Brief:
All lines in the entries below that hold "example" make up the answer.

········

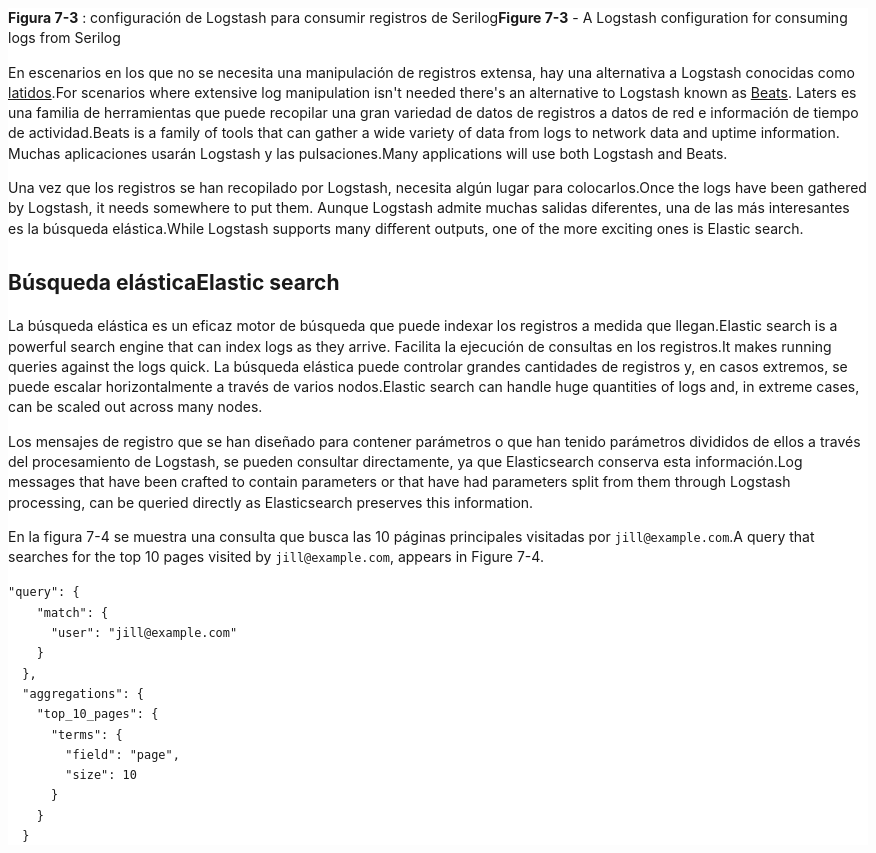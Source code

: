 
<span data-ttu-id="e7137-125">**Figura 7-3** : configuración de Logstash para consumir registros de Serilog</span><span class="sxs-lookup"><span data-stu-id="e7137-125">**Figure 7-3** - A Logstash configuration for consuming logs from Serilog</span></span>

<span data-ttu-id="e7137-126">En escenarios en los que no se necesita una manipulación de registros extensa, hay una alternativa a Logstash conocidas como [latidos](https://www.elastic.co/products/beats).</span><span class="sxs-lookup"><span data-stu-id="e7137-126">For scenarios where extensive log manipulation isn't needed there's an alternative to Logstash known as [Beats](https://www.elastic.co/products/beats).</span></span> <span data-ttu-id="e7137-127">Laters es una familia de herramientas que puede recopilar una gran variedad de datos de registros a datos de red e información de tiempo de actividad.</span><span class="sxs-lookup"><span data-stu-id="e7137-127">Beats is a family of tools that can gather a wide variety of data from logs to network data and uptime information.</span></span> <span data-ttu-id="e7137-128">Muchas aplicaciones usarán Logstash y las pulsaciones.</span><span class="sxs-lookup"><span data-stu-id="e7137-128">Many applications will use both Logstash and Beats.</span></span>

<span data-ttu-id="e7137-129">Una vez que los registros se han recopilado por Logstash, necesita algún lugar para colocarlos.</span><span class="sxs-lookup"><span data-stu-id="e7137-129">Once the logs have been gathered by Logstash, it needs somewhere to put them.</span></span> <span data-ttu-id="e7137-130">Aunque Logstash admite muchas salidas diferentes, una de las más interesantes es la búsqueda elástica.</span><span class="sxs-lookup"><span data-stu-id="e7137-130">While Logstash supports many different outputs, one of the more exciting ones is Elastic search.</span></span>

## <a name="elastic-search"></a><span data-ttu-id="e7137-131">Búsqueda elástica</span><span class="sxs-lookup"><span data-stu-id="e7137-131">Elastic search</span></span>

<span data-ttu-id="e7137-132">La búsqueda elástica es un eficaz motor de búsqueda que puede indexar los registros a medida que llegan.</span><span class="sxs-lookup"><span data-stu-id="e7137-132">Elastic search is a powerful search engine that can index logs as they arrive.</span></span> <span data-ttu-id="e7137-133">Facilita la ejecución de consultas en los registros.</span><span class="sxs-lookup"><span data-stu-id="e7137-133">It makes running queries against the logs quick.</span></span> <span data-ttu-id="e7137-134">La búsqueda elástica puede controlar grandes cantidades de registros y, en casos extremos, se puede escalar horizontalmente a través de varios nodos.</span><span class="sxs-lookup"><span data-stu-id="e7137-134">Elastic search can handle huge quantities of logs and, in extreme cases, can be scaled out across many nodes.</span></span>

<span data-ttu-id="e7137-135">Los mensajes de registro que se han diseñado para contener parámetros o que han tenido parámetros divididos de ellos a través del procesamiento de Logstash, se pueden consultar directamente, ya que Elasticsearch conserva esta información.</span><span class="sxs-lookup"><span data-stu-id="e7137-135">Log messages that have been crafted to contain parameters or that have had parameters split from them through Logstash processing, can be queried directly as Elasticsearch preserves this information.</span></span>

<span data-ttu-id="e7137-136">En la figura 7-4 se muestra una consulta que busca las 10 páginas principales visitadas por `jill@example.com`.</span><span class="sxs-lookup"><span data-stu-id="e7137-136">A query that searches for the top 10 pages visited by `jill@example.com`, appears in Figure 7-4.</span></span>

```
"query": {
    "match": {
      "user": "jill@example.com"
    }
  },
  "aggregations": {
    "top_10_pages": {
      "terms": {
        "field": "page",
        "size": 10
      }
    }
  }
```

········

Reply to the exercise:
<span data-ttu-id="e7137-136">En la figura 7-4 se muestra una consulta que busca las 10 páginas principales visitadas por `jill@example.com`.</span><span class="sxs-lookup"><span data-stu-id="e7137-136">A query that searches for the top 10 pages visited by `jill@example.com`, appears in Figure 7-4.</span></span>
      "user": "jill@example.com"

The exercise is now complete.